=== MATERIAL SUPPLIED ===

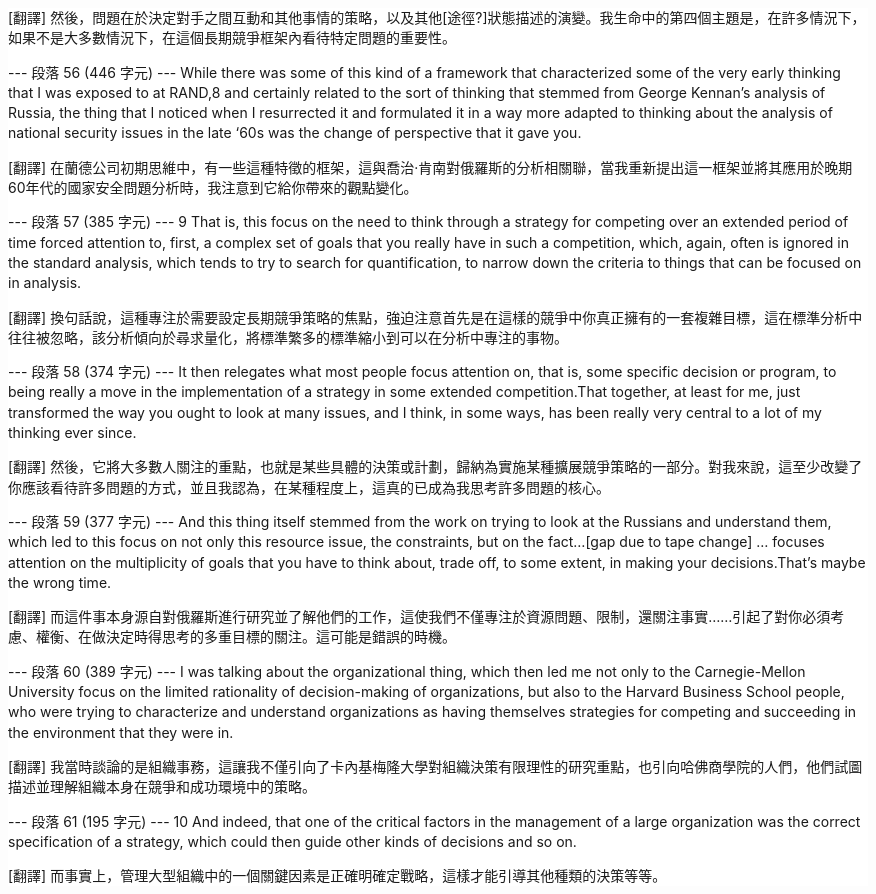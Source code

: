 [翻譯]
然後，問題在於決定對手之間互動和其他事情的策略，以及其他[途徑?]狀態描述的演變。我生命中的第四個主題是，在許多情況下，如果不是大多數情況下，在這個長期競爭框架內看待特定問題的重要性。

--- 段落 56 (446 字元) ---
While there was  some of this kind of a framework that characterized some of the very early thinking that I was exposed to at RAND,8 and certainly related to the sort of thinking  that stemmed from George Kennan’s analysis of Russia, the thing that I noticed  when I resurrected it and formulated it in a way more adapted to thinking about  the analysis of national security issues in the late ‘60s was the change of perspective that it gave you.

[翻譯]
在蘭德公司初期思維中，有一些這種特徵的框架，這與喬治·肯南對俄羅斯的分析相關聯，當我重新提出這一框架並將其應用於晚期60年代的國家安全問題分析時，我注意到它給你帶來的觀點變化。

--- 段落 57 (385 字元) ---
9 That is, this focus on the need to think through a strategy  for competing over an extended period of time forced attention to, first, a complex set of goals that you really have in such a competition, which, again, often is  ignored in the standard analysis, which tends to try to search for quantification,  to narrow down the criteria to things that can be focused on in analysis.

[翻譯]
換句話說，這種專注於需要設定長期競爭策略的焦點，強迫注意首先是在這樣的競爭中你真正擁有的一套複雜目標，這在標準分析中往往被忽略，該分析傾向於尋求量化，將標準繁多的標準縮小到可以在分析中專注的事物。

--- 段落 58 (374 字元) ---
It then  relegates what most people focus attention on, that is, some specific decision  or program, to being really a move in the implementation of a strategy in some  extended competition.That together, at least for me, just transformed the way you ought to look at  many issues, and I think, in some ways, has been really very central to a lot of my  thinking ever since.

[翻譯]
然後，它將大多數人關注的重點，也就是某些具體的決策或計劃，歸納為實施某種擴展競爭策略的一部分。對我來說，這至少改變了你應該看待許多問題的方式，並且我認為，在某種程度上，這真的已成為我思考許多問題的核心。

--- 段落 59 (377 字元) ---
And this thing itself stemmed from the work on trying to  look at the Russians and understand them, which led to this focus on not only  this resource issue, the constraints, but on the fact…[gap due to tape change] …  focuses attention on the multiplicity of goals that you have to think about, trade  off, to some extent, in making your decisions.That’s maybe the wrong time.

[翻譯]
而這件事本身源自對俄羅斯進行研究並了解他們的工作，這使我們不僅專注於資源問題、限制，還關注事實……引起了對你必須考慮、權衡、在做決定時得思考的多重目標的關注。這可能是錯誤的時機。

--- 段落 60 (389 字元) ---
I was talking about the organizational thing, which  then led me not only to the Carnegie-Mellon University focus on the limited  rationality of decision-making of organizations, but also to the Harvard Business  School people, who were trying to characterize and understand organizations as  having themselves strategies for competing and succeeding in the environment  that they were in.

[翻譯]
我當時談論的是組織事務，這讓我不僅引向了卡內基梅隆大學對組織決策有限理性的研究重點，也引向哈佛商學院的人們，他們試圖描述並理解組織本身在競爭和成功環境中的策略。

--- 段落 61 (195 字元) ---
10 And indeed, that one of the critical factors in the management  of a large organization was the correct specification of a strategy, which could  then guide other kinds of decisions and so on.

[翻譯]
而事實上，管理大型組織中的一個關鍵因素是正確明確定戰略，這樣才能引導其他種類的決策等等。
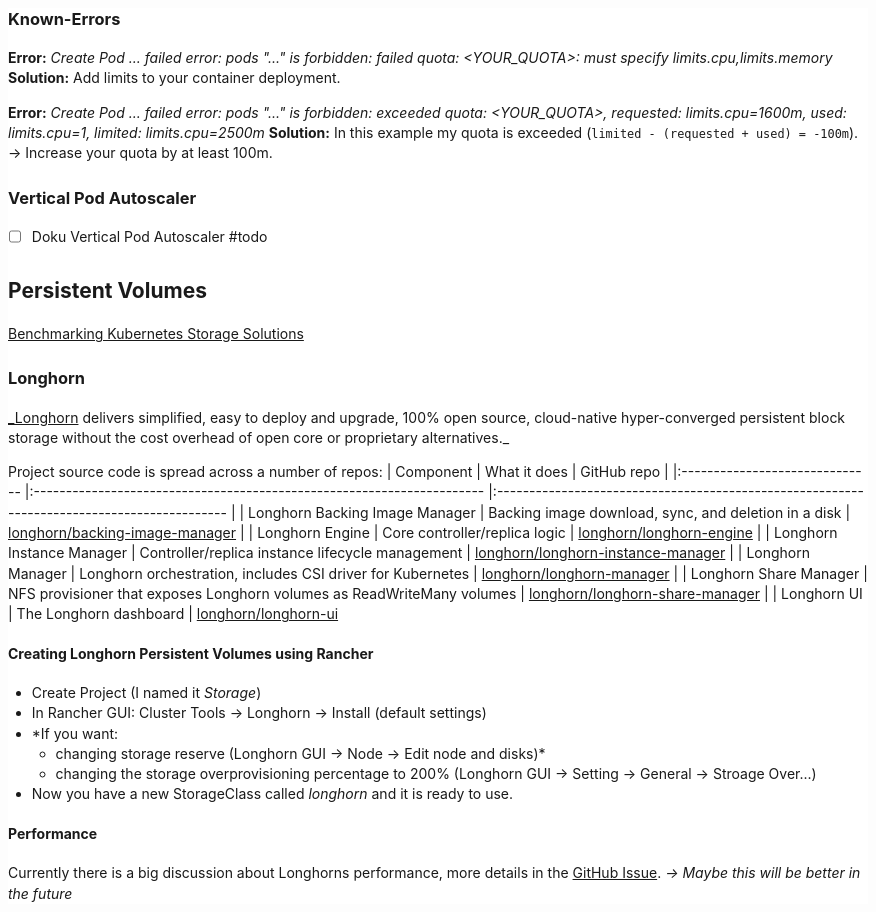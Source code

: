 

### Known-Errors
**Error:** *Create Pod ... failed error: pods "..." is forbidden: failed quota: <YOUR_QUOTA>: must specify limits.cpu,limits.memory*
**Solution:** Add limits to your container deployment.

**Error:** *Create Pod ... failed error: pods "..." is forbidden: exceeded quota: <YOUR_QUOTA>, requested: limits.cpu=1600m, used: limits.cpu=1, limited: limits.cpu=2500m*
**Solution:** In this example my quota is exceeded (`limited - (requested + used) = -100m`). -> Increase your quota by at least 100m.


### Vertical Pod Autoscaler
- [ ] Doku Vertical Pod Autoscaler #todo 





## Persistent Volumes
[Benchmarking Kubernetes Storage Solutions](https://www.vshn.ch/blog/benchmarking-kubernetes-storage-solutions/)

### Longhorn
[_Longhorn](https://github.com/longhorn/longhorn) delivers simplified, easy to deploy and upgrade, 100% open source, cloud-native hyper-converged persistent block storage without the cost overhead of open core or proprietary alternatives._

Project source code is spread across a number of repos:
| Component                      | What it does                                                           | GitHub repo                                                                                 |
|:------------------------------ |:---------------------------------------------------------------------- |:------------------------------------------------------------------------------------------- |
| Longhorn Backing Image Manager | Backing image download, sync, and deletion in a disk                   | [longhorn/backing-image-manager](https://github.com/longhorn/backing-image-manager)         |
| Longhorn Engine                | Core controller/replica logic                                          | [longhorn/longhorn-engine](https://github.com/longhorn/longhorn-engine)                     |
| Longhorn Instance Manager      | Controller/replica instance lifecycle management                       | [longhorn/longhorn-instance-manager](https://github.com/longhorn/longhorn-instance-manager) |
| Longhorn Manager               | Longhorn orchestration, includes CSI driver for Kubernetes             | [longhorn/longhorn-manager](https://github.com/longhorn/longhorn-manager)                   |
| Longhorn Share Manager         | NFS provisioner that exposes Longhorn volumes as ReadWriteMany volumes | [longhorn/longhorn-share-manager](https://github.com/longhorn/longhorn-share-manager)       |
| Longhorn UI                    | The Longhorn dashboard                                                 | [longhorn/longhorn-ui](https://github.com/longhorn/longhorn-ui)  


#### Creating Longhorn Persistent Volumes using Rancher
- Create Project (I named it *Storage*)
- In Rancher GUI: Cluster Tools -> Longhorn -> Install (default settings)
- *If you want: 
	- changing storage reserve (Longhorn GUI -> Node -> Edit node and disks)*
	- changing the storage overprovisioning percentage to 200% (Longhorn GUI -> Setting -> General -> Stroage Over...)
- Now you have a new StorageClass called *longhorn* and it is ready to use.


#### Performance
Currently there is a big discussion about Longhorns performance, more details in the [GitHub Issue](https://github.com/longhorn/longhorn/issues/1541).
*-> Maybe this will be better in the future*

===

Each line holding the string "understand" counts once. Work out the number of such lines in the data and give only that.

2